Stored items
= Beginning of Section =

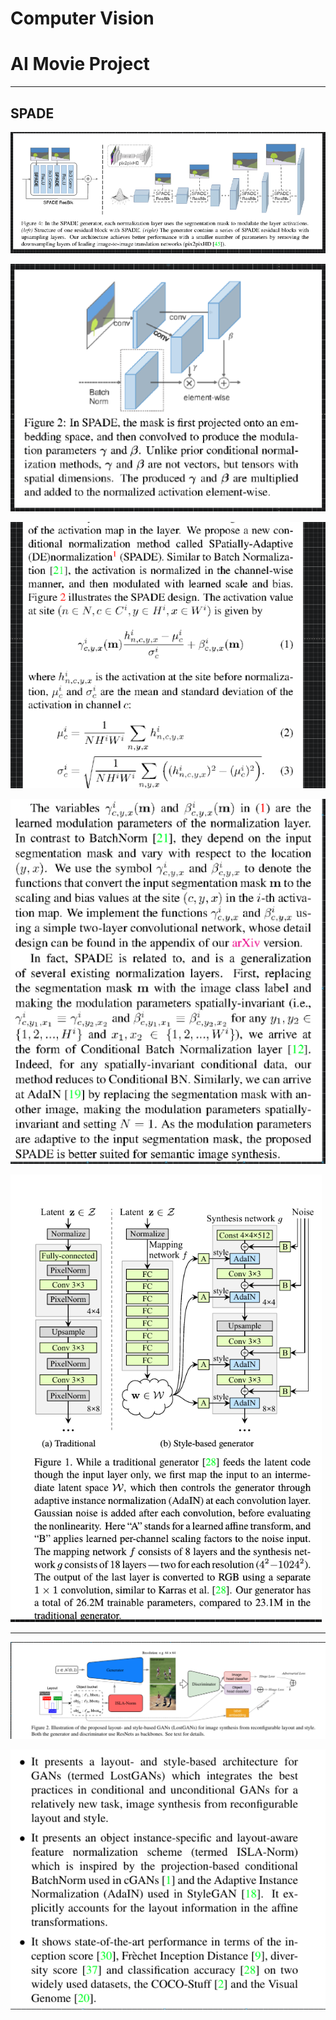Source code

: # Computer Vision

# AI Movie Project

---
## SPADE 


![](2020-07-22-01-11-48.png)

![](2020-07-22-01-12-18.png)

![](2020-07-22-01-13-07.png)

![](2020-07-22-01-13-30.png)

![](2020-07-22-01-14-19.png)


---

![](2020-07-22-01-16-12.png)

![](2020-07-22-01-17-57.png)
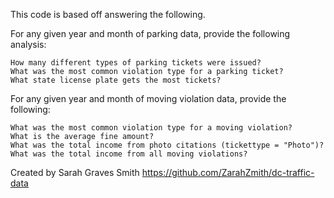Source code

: This code is based off answering the following.

  For any given year and month of parking data, provide the following analysis:

    How many different types of parking tickets were issued?
    What was the most common violation type for a parking ticket?
    What state license plate gets the most tickets?

  For any given year and month of moving violation data, provide the following:

    What was the most common violation type for a moving violation?
    What is the average fine amount?
    What was the total income from photo citations (tickettype = "Photo")?
    What was the total income from all moving violations?


Created by Sarah Graves Smith
https://github.com/ZarahZmith/dc-traffic-data
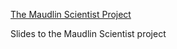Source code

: [The Maudlin Scientist Project](https://feychou.github.io/the-maudlin-scientist-slides/#/)

Slides to the Maudlin Scientist project
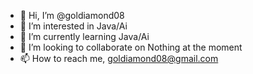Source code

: - 👋 Hi, I’m @goldiamond08
- 👀 I’m interested in Java/Ai
- 🌱 I’m currently learning Java/Ai
- 💞️ I’m looking to collaborate on Nothing at the moment
- 📫 How to reach me, goldiamond08@gmail.com

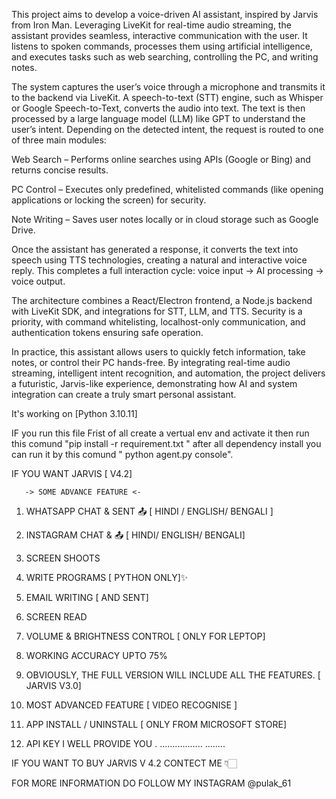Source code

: This project aims to develop a voice-driven AI assistant, inspired by Jarvis from Iron Man. Leveraging LiveKit for real-time audio streaming, the assistant provides seamless, interactive communication with the user. It listens to spoken commands, processes them using artificial intelligence, and executes tasks such as web searching, controlling the PC, and writing notes.

The system captures the user’s voice through a microphone and transmits it to the backend via LiveKit. A speech-to-text (STT) engine, such as Whisper or Google Speech-to-Text, converts the audio into text. The text is then processed by a large language model (LLM) like GPT to understand the user’s intent. Depending on the detected intent, the request is routed to one of three main modules:

Web Search – Performs online searches using APIs (Google or Bing) and returns concise results.

PC Control – Executes only predefined, whitelisted commands (like opening applications or locking the screen) for security.

Note Writing – Saves user notes locally or in cloud storage such as Google Drive.

Once the assistant has generated a response, it converts the text into speech using TTS technologies, creating a natural and interactive voice reply. This completes a full interaction cycle: voice input → AI processing → voice output.

The architecture combines a React/Electron frontend, a Node.js backend with LiveKit SDK, and integrations for STT, LLM, and TTS. Security is a priority, with command whitelisting, localhost-only communication, and authentication tokens ensuring safe operation.

In practice, this assistant allows users to quickly fetch information, take notes, or control their PC hands-free. By integrating real-time audio streaming, intelligent intent recognition, and automation, the project delivers a futuristic, Jarvis-like experience, demonstrating how AI and system integration can create a truly smart personal assistant.

It's working on  [Python 3.10.11]

IF you run this file Frist of all create a vertual env and activate it then run this comund "pip install -r requirement.txt "
after all dependency install you can run it by this comund " python agent.py console".



IF YOU WANT  JARVIS [ V4.2] 

       -> SOME ADVANCE FEATURE <-


1. WHATSAPP CHAT & SENT 📤 [ HINDI / ENGLISH/   BENGALI  ]

2. INSTAGRAM CHAT & 📤 [ HINDI/ ENGLISH/ BENGALI]

3. SCREEN SHOOTS

4. WRITE PROGRAMS [ PYTHON ONLY]✨ 

5. EMAIL WRITING [ AND SENT]

6. SCREEN READ

7. VOLUME   & BRIGHTNESS  CONTROL [ ONLY FOR LEPTOP]

8. WORKING ACCURACY UPTO 75%

9. OBVIOUSLY, THE FULL VERSION WILL INCLUDE ALL THE FEATURES. [ JARVIS V3.0]


10. MOST ADVANCED FEATURE  [ VIDEO RECOGNISE ] 

11. APP INSTALL / UNINSTALL [ ONLY FROM MICROSOFT STORE] 


12. API KEY I WELL PROVIDE YOU .
.................
........

IF YOU WANT TO BUY JARVIS V 4.2 CONTECT ME 
👇🏻

FOR MORE INFORMATION DO FOLLOW MY INSTAGRAM @pulak_61 



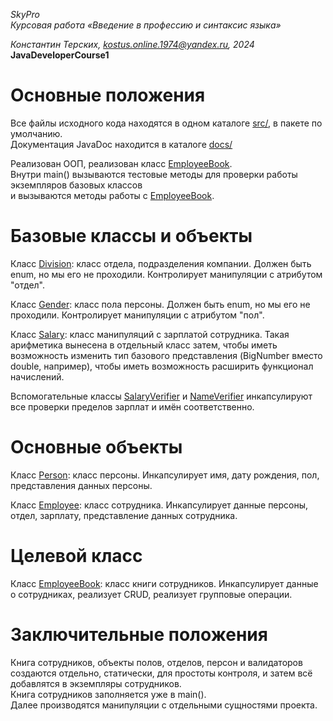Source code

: *SkyPro*<br>
*Курсовая работа «Введение в профессию и синтаксис языка»*<br>

*Константин Терских, kostus.online.1974@yandex.ru, 2024*<br>
**JavaDeveloperCourse1**<br>

# Основные положения<br>
Все файлы исходного кода находятся в одном каталоге [src/](./src/), в пакете по умолчанию.<br>
Документация JavaDoc находится в каталоге [docs/](./docs/)<br>

Реализован ООП, реализован класс [EmployeeBook](./src/EmployeeBook.java).<br>
Внутри main() вызываются тестовые методы для проверки работы экземпляров базовых классов <br>
и вызываются методы работы с [EmployeeBook](./src/EmployeeBook.java).

# Базовые классы и объекты<br>
Класс [Division](./src/Division.java): класс отдела, подразделения компании. Должен быть enum, но мы его не проходили.
Контролирует манипуляции с атрибутом "отдел".

Класс [Gender](./src/Gender.java): класс пола персоны. Должен быть enum, но мы его не проходили.
Контролирует манипуляции с атрибутом "пол".

Класс [Salary](./src/Salary.java): класс манипуляций с зарплатой сотрудника. Такая арифметика вынесена в отдельный класс затем,
чтобы иметь возможность изменить тип базового представления (BigNumber вместо double, например), чтобы иметь возможность расширить
функционал начислений.

Вспомогательные классы [SalaryVerifier](./src/SalaryVerifier.java) и [NameVerifier](./src/NameVerifier.java) инкапсулируют все проверки пределов
зарплат и имён соответственно.

# Основные объекты<br>
Класс [Person](./src/Person.java): класс персоны. Инкапсулирует имя, дату рождения, пол, представления данных персоны.

Класс [Employee](./src/Employee.java): класс сотрудника. Инкапсулирует данные персоны, отдел, зарплату, представление данных сотрудника.

# Целевой класс<br>
Класс [EmployeeBook](./src/EmployeeBook.java): класс книги сотрудников. Инкапсулирует данные о сотрудниках, реализует CRUD, реализует групповые операции.

# Заключительные положения<br>

Книга сотрудников, объекты полов, отделов, персон и валидаторов создаются отдельно, статически, для простоты контроля, и затем всё добавлятся в экземпляры сотрудников.<br>
Книга сотрудников заполняется уже в main().<br>
Далее производятся манипуляции с отдельными сущностями проекта.

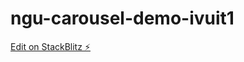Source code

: # ngu-carousel-demo-ivuit1

[Edit on StackBlitz ⚡️](https://stackblitz.com/edit/ngu-carousel-demo-ivuit1)
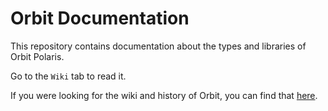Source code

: # Orbit Documentation
This repository contains documentation about the types and libraries of Orbit Polaris. 

Go to the `Wiki` tab to read it.

If you were looking for the wiki and history of Orbit, you can find that [here](https://wiki.nightrealm.net/wiki/Orbit_Polaris_(Nations)).
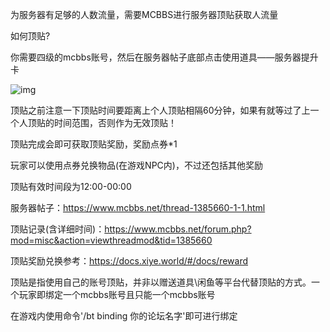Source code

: 为服务器有足够的人数流量，需要MCBBS进行服务器顶贴获取人流量

如何顶贴?

你需要四级的mcbbs账号，然后在服务器帖子底部点击使用道具——服务器提升卡

![img](https://tangbao-1301296093.cos.ap-shanghai.myqcloud.com/xiye/docs/imag/docs/mcbbs.png)

顶贴之前注意一下顶贴时间要距离上个人顶贴相隔60分钟，如果有就等过了上一个人顶贴的时间范围，否则作为无效顶贴！

顶贴完成会即可获取顶贴奖励，奖励点券*1

玩家可以使用点券兑换物品(在游戏NPC内)，不过还包括其他奖励

顶贴有效时间段为12:00-00:00

服务器帖子：https://www.mcbbs.net/thread-1385660-1-1.html

顶贴记录(含详细时间)：https://www.mcbbs.net/forum.php?mod=misc&action=viewthreadmod&tid=1385660

顶贴奖励兑换参考：https://docs.xiye.world/#/docs/reward

顶贴是指使用自己的账号顶贴，并非以赠送道具\闲鱼等平台代替顶贴的方式。一个玩家即绑定一个mcbbs账号且只能一个mcbbs账号

在游戏内使用命令'/bt binding 你的论坛名字'即可进行绑定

= End of Section =

Your task: A faithful, complete copy of the records above is required, one that contains no pictures.

Reply:
Source code

: # Computer Vision

# AI Movie Project

---
## SPADE 


![](2020-07-22-01-11-48.png)

![](2020-07-22-01-12-18.png)

![](2020-07-22-01-13-07.png)

![](2020-07-22-01-13-30.png)

![](2020-07-22-01-14-19.png)


---

![](2020-07-22-01-16-12.png)

![](2020-07-22-01-17-57.png)
Source code

: This code is based off answering the following.

  For any given year and month of parking data, provide the following analysis:

    How many different types of parking tickets were issued?
    What was the most common violation type for a parking ticket?
    What state license plate gets the most tickets?

  For any given year and month of moving violation data, provide the following:

    What was the most common violation type for a moving violation?
    What is the average fine amount?
    What was the total income from photo citations (tickettype = "Photo")?
    What was the total income from all moving violations?


Created by Sarah Graves Smith
https://github.com/ZarahZmith/dc-traffic-data
Source code

: [The Maudlin Scientist Project](https://feychou.github.io/the-maudlin-scientist-slides/#/)

Slides to the Maudlin Scientist project
Source code

: - 👋 Hi, I’m @goldiamond08
- 👀 I’m interested in Java/Ai
- 🌱 I’m currently learning Java/Ai
- 💞️ I’m looking to collaborate on Nothing at the moment
- 📫 How to reach me, goldiamond08@gmail.com

Source code

: This project aims to develop a voice-driven AI assistant, inspired by Jarvis from Iron Man. Leveraging LiveKit for real-time audio streaming, the assistant provides seamless, interactive communication with the user. It listens to spoken commands, processes them using artificial intelligence, and executes tasks such as web searching, controlling the PC, and writing notes.

The system captures the user’s voice through a microphone and transmits it to the backend via LiveKit. A speech-to-text (STT) engine, such as Whisper or Google Speech-to-Text, converts the audio into text. The text is then processed by a large language model (LLM) like GPT to understand the user’s intent. Depending on the detected intent, the request is routed to one of three main modules:

Web Search – Performs online searches using APIs (Google or Bing) and returns concise results.

PC Control – Executes only predefined, whitelisted commands (like opening applications or locking the screen) for security.

Note Writing – Saves user notes locally or in cloud storage such as Google Drive.

Once the assistant has generated a response, it converts the text into speech using TTS technologies, creating a natural and interactive voice reply. This completes a full interaction cycle: voice input → AI processing → voice output.

The architecture combines a React/Electron frontend, a Node.js backend with LiveKit SDK, and integrations for STT, LLM, and TTS. Security is a priority, with command whitelisting, localhost-only communication, and authentication tokens ensuring safe operation.

In practice, this assistant allows users to quickly fetch information, take notes, or control their PC hands-free. By integrating real-time audio streaming, intelligent intent recognition, and automation, the project delivers a futuristic, Jarvis-like experience, demonstrating how AI and system integration can create a truly smart personal assistant.

It's working on  [Python 3.10.11]

IF you run this file Frist of all create a vertual env and activate it then run this comund "pip install -r requirement.txt "
after all dependency install you can run it by this comund " python agent.py console".



IF YOU WANT  JARVIS [ V4.2] 

       -> SOME ADVANCE FEATURE <-


1. WHATSAPP CHAT & SENT 📤 [ HINDI / ENGLISH/   BENGALI  ]

2. INSTAGRAM CHAT & 📤 [ HINDI/ ENGLISH/ BENGALI]

3. SCREEN SHOOTS

4. WRITE PROGRAMS [ PYTHON ONLY]✨ 

5. EMAIL WRITING [ AND SENT]

6. SCREEN READ

7. VOLUME   & BRIGHTNESS  CONTROL [ ONLY FOR LEPTOP]

8. WORKING ACCURACY UPTO 75%

9. OBVIOUSLY, THE FULL VERSION WILL INCLUDE ALL THE FEATURES. [ JARVIS V3.0]


10. MOST ADVANCED FEATURE  [ VIDEO RECOGNISE ] 

11. APP INSTALL / UNINSTALL [ ONLY FROM MICROSOFT STORE] 


12. API KEY I WELL PROVIDE YOU .
.................
........

IF YOU WANT TO BUY JARVIS V 4.2 CONTECT ME 
👇🏻

FOR MORE INFORMATION DO FOLLOW MY INSTAGRAM @pulak_61 



Source code

: *SkyPro*<br>
*Курсовая работа «Введение в профессию и синтаксис языка»*<br>

*Константин Терских, kostus.online.1974@yandex.ru, 2024*<br>
**JavaDeveloperCourse1**<br>

# Основные положения<br>
Все файлы исходного кода находятся в одном каталоге [src/](./src/), в пакете по умолчанию.<br>
Документация JavaDoc находится в каталоге [docs/](./docs/)<br>

Реализован ООП, реализован класс [EmployeeBook](./src/EmployeeBook.java).<br>
Внутри main() вызываются тестовые методы для проверки работы экземпляров базовых классов <br>
и вызываются методы работы с [EmployeeBook](./src/EmployeeBook.java).

# Базовые классы и объекты<br>
Класс [Division](./src/Division.java): класс отдела, подразделения компании. Должен быть enum, но мы его не проходили.
Контролирует манипуляции с атрибутом "отдел".

Класс [Gender](./src/Gender.java): класс пола персоны. Должен быть enum, но мы его не проходили.
Контролирует манипуляции с атрибутом "пол".

Класс [Salary](./src/Salary.java): класс манипуляций с зарплатой сотрудника. Такая арифметика вынесена в отдельный класс затем,
чтобы иметь возможность изменить тип базового представления (BigNumber вместо double, например), чтобы иметь возможность расширить
функционал начислений.

Вспомогательные классы [SalaryVerifier](./src/SalaryVerifier.java) и [NameVerifier](./src/NameVerifier.java) инкапсулируют все проверки пределов
зарплат и имён соответственно.

# Основные объекты<br>
Класс [Person](./src/Person.java): класс персоны. Инкапсулирует имя, дату рождения, пол, представления данных персоны.

Класс [Employee](./src/Employee.java): класс сотрудника. Инкапсулирует данные персоны, отдел, зарплату, представление данных сотрудника.

# Целевой класс<br>
Класс [EmployeeBook](./src/EmployeeBook.java): класс книги сотрудников. Инкапсулирует данные о сотрудниках, реализует CRUD, реализует групповые операции.

# Заключительные положения<br>

Книга сотрудников, объекты полов, отделов, персон и валидаторов создаются отдельно, статически, для простоты контроля, и затем всё добавлятся в экземпляры сотрудников.<br>
Книга сотрудников заполняется уже в main().<br>
Далее производятся манипуляции с отдельными сущностями проекта.

Source code

: # ngu-carousel-demo-ivuit1

[Edit on StackBlitz ⚡️](https://stackblitz.com/edit/ngu-carousel-demo-ivuit1)
Source code

: # Orbit Documentation
This repository contains documentation about the types and libraries of Orbit Polaris. 

Go to the `Wiki` tab to read it.

If you were looking for the wiki and history of Orbit, you can find that [here](https://wiki.nightrealm.net/wiki/Orbit_Polaris_(Nations)).
Source code

: 为服务器有足够的人数流量，需要MCBBS进行服务器顶贴获取人流量

如何顶贴?

你需要四级的mcbbs账号，然后在服务器帖子底部点击使用道具——服务器提升卡

![img](https://tangbao-1301296093.cos.ap-shanghai.myqcloud.com/xiye/docs/imag/docs/mcbbs.png)

顶贴之前注意一下顶贴时间要距离上个人顶贴相隔60分钟，如果有就等过了上一个人顶贴的时间范围，否则作为无效顶贴！

顶贴完成会即可获取顶贴奖励，奖励点券*1

玩家可以使用点券兑换物品(在游戏NPC内)，不过还包括其他奖励

顶贴有效时间段为12:00-00:00

服务器帖子：https://www.mcbbs.net/thread-1385660-1-1.html

顶贴记录(含详细时间)：https://www.mcbbs.net/forum.php?mod=misc&action=viewthreadmod&tid=1385660

顶贴奖励兑换参考：https://docs.xiye.world/#/docs/reward

顶贴是指使用自己的账号顶贴，并非以赠送道具\闲鱼等平台代替顶贴的方式。一个玩家即绑定一个mcbbs账号且只能一个mcbbs账号

在游戏内使用命令'/bt binding 你的论坛名字'即可进行绑定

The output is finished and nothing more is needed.